• What the task asks:
Include in the output exactly the lines from the opening of the data through the line containing "Yield Type |", and nothing more.

• Input for this task:
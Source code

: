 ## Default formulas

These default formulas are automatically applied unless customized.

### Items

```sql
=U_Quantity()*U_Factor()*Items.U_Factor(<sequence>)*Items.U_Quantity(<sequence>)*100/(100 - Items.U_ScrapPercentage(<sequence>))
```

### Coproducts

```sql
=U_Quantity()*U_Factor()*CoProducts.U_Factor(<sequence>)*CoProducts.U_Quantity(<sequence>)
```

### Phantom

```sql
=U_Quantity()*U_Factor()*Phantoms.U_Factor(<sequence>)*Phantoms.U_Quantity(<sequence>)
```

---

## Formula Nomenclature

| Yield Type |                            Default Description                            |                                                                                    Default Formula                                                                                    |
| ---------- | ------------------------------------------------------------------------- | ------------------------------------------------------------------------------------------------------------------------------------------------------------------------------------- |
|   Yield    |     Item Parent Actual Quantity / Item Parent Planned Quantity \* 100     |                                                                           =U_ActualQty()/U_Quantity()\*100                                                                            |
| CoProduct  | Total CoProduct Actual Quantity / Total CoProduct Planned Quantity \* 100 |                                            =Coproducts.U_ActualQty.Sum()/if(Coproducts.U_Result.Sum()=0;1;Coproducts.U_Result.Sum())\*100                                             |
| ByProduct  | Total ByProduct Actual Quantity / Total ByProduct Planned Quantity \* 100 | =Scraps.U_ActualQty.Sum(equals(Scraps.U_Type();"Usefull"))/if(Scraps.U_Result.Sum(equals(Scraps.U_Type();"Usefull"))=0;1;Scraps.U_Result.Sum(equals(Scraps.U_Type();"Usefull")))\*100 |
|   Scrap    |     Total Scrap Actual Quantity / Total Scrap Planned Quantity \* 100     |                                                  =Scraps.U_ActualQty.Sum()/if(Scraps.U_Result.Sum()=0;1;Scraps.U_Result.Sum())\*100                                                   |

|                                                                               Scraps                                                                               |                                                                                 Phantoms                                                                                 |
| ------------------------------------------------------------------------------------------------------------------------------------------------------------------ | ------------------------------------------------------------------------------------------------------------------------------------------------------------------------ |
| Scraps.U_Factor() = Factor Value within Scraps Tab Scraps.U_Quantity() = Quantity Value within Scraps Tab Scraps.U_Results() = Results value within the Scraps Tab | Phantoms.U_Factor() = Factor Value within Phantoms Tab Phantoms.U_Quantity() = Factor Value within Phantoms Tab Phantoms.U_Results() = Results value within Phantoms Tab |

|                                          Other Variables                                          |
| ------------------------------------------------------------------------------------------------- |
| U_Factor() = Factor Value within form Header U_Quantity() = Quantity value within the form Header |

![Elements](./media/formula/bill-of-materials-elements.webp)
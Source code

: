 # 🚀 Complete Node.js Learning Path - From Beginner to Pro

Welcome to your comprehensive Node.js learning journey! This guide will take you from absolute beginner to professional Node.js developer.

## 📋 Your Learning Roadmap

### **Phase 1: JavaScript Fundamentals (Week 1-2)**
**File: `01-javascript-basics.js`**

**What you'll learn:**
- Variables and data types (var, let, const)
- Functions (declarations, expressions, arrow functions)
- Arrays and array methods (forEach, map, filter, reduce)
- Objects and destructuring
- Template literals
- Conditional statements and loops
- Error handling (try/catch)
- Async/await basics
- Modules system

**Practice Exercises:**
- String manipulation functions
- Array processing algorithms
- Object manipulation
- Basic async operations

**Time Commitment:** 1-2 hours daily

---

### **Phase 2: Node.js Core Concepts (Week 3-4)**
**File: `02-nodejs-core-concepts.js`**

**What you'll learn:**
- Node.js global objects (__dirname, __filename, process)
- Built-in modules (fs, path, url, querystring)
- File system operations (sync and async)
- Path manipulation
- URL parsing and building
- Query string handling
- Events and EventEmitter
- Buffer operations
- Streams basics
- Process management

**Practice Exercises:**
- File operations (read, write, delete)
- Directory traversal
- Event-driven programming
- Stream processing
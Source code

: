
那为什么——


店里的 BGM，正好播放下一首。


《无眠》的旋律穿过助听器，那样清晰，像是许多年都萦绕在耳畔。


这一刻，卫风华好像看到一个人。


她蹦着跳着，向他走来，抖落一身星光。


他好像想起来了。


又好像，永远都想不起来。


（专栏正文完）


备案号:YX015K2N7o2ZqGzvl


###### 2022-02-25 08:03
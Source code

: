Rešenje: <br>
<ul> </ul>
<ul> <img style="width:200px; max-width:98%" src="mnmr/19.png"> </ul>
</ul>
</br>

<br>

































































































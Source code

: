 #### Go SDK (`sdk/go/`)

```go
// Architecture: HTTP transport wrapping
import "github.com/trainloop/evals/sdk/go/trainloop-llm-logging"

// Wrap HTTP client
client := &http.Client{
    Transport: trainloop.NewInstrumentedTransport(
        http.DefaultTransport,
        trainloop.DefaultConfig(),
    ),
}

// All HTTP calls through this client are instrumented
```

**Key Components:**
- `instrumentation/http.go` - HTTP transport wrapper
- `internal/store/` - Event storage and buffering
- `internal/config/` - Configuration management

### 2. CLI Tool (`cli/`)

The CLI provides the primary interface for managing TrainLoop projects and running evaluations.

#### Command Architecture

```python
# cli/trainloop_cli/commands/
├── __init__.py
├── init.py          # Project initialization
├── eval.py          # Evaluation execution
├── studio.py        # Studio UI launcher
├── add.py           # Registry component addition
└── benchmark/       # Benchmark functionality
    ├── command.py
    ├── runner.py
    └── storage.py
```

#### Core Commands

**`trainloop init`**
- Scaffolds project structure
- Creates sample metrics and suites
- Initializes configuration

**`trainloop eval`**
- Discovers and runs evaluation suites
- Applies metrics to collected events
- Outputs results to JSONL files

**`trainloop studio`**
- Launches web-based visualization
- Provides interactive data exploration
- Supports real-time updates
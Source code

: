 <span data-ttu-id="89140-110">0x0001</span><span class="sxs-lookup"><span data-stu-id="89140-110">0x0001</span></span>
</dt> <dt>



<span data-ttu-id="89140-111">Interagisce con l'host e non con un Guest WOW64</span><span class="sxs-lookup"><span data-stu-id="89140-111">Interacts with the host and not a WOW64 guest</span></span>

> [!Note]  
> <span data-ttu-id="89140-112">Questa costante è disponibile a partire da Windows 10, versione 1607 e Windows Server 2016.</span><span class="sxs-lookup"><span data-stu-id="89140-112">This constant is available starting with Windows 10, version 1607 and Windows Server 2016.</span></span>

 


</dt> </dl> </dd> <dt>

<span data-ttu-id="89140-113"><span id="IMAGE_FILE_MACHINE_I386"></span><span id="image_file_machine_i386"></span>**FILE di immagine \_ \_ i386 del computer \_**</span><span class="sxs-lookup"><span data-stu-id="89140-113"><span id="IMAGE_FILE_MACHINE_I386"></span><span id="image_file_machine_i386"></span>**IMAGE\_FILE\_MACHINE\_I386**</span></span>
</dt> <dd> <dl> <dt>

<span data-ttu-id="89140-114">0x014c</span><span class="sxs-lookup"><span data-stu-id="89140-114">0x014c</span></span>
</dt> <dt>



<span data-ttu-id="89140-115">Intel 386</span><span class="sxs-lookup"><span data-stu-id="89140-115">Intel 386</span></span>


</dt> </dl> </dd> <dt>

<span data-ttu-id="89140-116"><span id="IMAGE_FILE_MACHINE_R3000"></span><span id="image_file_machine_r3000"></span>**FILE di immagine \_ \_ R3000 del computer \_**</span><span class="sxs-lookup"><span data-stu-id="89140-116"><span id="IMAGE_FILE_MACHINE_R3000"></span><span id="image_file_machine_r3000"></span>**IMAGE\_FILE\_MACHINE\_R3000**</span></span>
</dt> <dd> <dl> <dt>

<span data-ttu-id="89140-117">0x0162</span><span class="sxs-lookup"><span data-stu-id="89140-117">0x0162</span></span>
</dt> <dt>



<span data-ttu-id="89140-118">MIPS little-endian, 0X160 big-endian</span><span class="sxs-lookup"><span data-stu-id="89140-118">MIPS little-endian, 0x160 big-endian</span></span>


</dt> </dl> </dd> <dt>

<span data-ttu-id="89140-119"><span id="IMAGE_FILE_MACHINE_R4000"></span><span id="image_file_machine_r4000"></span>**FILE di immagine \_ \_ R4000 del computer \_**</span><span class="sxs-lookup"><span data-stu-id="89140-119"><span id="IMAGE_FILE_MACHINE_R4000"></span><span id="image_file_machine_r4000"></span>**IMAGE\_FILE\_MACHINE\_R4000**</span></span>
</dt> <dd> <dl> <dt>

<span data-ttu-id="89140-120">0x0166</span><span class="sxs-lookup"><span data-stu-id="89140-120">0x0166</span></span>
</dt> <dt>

• Answer for this exercise:
Source code

: ## Default formulas

These default formulas are automatically applied unless customized.

### Items

```sql
=U_Quantity()*U_Factor()*Items.U_Factor(<sequence>)*Items.U_Quantity(<sequence>)*100/(100 - Items.U_ScrapPercentage(<sequence>))
```

### Coproducts

```sql
=U_Quantity()*U_Factor()*CoProducts.U_Factor(<sequence>)*CoProducts.U_Quantity(<sequence>)
```

### Phantom

```sql
=U_Quantity()*U_Factor()*Phantoms.U_Factor(<sequence>)*Phantoms.U_Quantity(<sequence>)
```

---

## Formula Nomenclature

| Yield Type |                            Default Description                            |                                                                                    Default Formula                                                                                    |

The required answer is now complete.